Work request ▸ Set each line of the records down again exactly, please.

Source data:
== Segment start ==
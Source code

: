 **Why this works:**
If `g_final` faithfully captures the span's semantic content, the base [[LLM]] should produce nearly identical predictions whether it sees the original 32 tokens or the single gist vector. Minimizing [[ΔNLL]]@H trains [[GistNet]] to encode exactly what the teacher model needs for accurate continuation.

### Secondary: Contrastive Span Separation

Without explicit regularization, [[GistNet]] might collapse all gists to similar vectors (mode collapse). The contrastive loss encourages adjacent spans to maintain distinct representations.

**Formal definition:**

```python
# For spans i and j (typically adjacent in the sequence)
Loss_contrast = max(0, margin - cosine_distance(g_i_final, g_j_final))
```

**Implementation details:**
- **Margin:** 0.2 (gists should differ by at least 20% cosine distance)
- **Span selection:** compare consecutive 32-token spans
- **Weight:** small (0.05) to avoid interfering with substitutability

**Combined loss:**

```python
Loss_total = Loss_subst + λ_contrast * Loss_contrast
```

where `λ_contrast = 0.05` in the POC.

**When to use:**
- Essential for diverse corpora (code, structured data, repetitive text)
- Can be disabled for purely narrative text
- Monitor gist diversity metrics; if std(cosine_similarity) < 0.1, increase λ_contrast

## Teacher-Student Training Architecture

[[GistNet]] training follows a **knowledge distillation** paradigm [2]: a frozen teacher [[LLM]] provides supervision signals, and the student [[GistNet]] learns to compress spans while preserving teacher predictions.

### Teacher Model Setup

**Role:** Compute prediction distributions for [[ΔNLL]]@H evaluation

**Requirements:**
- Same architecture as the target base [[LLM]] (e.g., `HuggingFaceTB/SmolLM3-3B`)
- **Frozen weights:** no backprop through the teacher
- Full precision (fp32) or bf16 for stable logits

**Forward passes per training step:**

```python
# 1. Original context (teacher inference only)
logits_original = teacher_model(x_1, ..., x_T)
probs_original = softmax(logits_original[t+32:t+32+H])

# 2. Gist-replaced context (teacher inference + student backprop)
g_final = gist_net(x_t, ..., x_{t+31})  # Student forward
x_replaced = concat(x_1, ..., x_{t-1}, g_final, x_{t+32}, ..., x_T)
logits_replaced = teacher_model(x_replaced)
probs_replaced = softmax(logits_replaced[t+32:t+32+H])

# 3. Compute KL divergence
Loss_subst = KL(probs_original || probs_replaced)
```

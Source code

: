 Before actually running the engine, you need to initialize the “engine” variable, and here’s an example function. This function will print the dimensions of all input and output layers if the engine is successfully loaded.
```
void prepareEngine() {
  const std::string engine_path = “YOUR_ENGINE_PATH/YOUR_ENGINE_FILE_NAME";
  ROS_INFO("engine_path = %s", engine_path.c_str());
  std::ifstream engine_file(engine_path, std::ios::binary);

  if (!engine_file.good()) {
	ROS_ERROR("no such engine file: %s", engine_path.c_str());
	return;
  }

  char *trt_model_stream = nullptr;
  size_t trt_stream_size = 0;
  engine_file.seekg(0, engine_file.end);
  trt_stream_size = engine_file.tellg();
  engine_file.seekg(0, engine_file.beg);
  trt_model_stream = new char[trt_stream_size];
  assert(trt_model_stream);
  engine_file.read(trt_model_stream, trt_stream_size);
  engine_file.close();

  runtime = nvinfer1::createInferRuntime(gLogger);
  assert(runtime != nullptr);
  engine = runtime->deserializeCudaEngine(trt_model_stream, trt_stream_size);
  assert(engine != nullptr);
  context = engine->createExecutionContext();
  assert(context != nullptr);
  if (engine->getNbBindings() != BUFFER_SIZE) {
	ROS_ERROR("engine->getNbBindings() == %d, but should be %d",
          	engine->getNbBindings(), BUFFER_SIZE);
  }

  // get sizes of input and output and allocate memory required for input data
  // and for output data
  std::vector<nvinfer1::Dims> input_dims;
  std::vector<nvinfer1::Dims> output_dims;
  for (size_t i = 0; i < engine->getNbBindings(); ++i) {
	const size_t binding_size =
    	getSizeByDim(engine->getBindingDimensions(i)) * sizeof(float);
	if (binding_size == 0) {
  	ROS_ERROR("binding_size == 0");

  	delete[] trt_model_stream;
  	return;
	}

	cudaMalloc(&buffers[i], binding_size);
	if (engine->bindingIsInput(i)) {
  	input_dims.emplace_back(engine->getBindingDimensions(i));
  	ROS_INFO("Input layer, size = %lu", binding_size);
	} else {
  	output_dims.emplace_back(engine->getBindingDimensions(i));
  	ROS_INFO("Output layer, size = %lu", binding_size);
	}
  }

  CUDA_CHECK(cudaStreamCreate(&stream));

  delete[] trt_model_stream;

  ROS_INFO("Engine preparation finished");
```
== Segment end ==
Answer area ▸
Source code

: **Why this works:**
If `g_final` faithfully captures the span's semantic content, the base [[LLM]] should produce nearly identical predictions whether it sees the original 32 tokens or the single gist vector. Minimizing [[ΔNLL]]@H trains [[GistNet]] to encode exactly what the teacher model needs for accurate continuation.

### Secondary: Contrastive Span Separation

Without explicit regularization, [[GistNet]] might collapse all gists to similar vectors (mode collapse). The contrastive loss encourages adjacent spans to maintain distinct representations.

**Formal definition:**

```python
# For spans i and j (typically adjacent in the sequence)
Loss_contrast = max(0, margin - cosine_distance(g_i_final, g_j_final))
```

**Implementation details:**
- **Margin:** 0.2 (gists should differ by at least 20% cosine distance)
- **Span selection:** compare consecutive 32-token spans
- **Weight:** small (0.05) to avoid interfering with substitutability

**Combined loss:**

```python
Loss_total = Loss_subst + λ_contrast * Loss_contrast
```

where `λ_contrast = 0.05` in the POC.

**When to use:**
- Essential for diverse corpora (code, structured data, repetitive text)
- Can be disabled for purely narrative text
- Monitor gist diversity metrics; if std(cosine_similarity) < 0.1, increase λ_contrast

## Teacher-Student Training Architecture

[[GistNet]] training follows a **knowledge distillation** paradigm [2]: a frozen teacher [[LLM]] provides supervision signals, and the student [[GistNet]] learns to compress spans while preserving teacher predictions.

### Teacher Model Setup

**Role:** Compute prediction distributions for [[ΔNLL]]@H evaluation

**Requirements:**
- Same architecture as the target base [[LLM]] (e.g., `HuggingFaceTB/SmolLM3-3B`)
- **Frozen weights:** no backprop through the teacher
- Full precision (fp32) or bf16 for stable logits

**Forward passes per training step:**

```python
# 1. Original context (teacher inference only)
logits_original = teacher_model(x_1, ..., x_T)
probs_original = softmax(logits_original[t+32:t+32+H])

# 2. Gist-replaced context (teacher inference + student backprop)
g_final = gist_net(x_t, ..., x_{t+31})  # Student forward
x_replaced = concat(x_1, ..., x_{t-1}, g_final, x_{t+32}, ..., x_T)
logits_replaced = teacher_model(x_replaced)
probs_replaced = softmax(logits_replaced[t+32:t+32+H])

# 3. Compute KL divergence
Loss_subst = KL(probs_original || probs_replaced)
```

Source code

: Before actually running the engine, you need to initialize the “engine” variable, and here’s an example function. This function will print the dimensions of all input and output layers if the engine is successfully loaded.
```
void prepareEngine() {
  const std::string engine_path = “YOUR_ENGINE_PATH/YOUR_ENGINE_FILE_NAME";
  ROS_INFO("engine_path = %s", engine_path.c_str());
  std::ifstream engine_file(engine_path, std::ios::binary);

  if (!engine_file.good()) {
	ROS_ERROR("no such engine file: %s", engine_path.c_str());
	return;
  }

  char *trt_model_stream = nullptr;
  size_t trt_stream_size = 0;
  engine_file.seekg(0, engine_file.end);
  trt_stream_size = engine_file.tellg();
  engine_file.seekg(0, engine_file.beg);
  trt_model_stream = new char[trt_stream_size];
  assert(trt_model_stream);
  engine_file.read(trt_model_stream, trt_stream_size);
  engine_file.close();

  runtime = nvinfer1::createInferRuntime(gLogger);
  assert(runtime != nullptr);
  engine = runtime->deserializeCudaEngine(trt_model_stream, trt_stream_size);
  assert(engine != nullptr);
  context = engine->createExecutionContext();
  assert(context != nullptr);
  if (engine->getNbBindings() != BUFFER_SIZE) {
	ROS_ERROR("engine->getNbBindings() == %d, but should be %d",
          	engine->getNbBindings(), BUFFER_SIZE);
  }

  // get sizes of input and output and allocate memory required for input data
  // and for output data
  std::vector<nvinfer1::Dims> input_dims;
  std::vector<nvinfer1::Dims> output_dims;
  for (size_t i = 0; i < engine->getNbBindings(); ++i) {
	const size_t binding_size =
    	getSizeByDim(engine->getBindingDimensions(i)) * sizeof(float);
	if (binding_size == 0) {
  	ROS_ERROR("binding_size == 0");

  	delete[] trt_model_stream;
  	return;
	}

	cudaMalloc(&buffers[i], binding_size);
	if (engine->bindingIsInput(i)) {
  	input_dims.emplace_back(engine->getBindingDimensions(i));
  	ROS_INFO("Input layer, size = %lu", binding_size);
	} else {
  	output_dims.emplace_back(engine->getBindingDimensions(i));
  	ROS_INFO("Output layer, size = %lu", binding_size);
	}
  }

  CUDA_CHECK(cudaStreamCreate(&stream));

  delete[] trt_model_stream;

  ROS_INFO("Engine preparation finished");
```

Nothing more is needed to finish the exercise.